[Input data]

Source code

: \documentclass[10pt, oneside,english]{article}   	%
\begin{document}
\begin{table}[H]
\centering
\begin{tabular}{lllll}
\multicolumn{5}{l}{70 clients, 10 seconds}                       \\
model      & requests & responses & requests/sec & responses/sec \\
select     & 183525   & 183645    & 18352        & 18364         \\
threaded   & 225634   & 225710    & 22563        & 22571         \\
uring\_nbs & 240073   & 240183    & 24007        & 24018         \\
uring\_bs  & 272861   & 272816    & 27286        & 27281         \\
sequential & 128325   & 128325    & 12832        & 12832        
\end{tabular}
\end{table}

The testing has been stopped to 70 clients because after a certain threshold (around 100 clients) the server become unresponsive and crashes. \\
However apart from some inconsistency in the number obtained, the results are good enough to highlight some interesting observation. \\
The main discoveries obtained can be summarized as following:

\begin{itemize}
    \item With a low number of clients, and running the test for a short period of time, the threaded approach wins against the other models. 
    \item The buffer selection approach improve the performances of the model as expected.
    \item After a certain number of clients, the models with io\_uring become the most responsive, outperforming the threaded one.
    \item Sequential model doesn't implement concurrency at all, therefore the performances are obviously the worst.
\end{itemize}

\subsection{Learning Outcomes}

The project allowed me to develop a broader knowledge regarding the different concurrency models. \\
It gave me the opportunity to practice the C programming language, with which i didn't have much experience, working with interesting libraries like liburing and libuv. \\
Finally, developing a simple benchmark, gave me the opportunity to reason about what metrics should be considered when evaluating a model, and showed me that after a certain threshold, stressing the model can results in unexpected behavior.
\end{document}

[/Input data]

### [Task requirements]
Beginning with the top line of the data above, output every line exactly until the one that contains "The testing has", and include that one too.

### [Result for this exercise]
Source code

: \documentclass[10pt, oneside,english]{article}   	%
\begin{document}
\begin{table}[H]
\centering
\begin{tabular}{lllll}
\multicolumn{5}{l}{70 clients, 10 seconds}                       \\
model      & requests & responses & requests/sec & responses/sec \\
select     & 183525   & 183645    & 18352        & 18364         \\
threaded   & 225634   & 225710    & 22563        & 22571         \\
uring\_nbs & 240073   & 240183    & 24007        & 24018         \\
uring\_bs  & 272861   & 272816    & 27286        & 27281         \\
sequential & 128325   & 128325    & 12832        & 12832        
\end{tabular}
\end{table}

The testing has been stopped to 70 clients because after a certain threshold (around 100 clients) the server become unresponsive and crashes. \\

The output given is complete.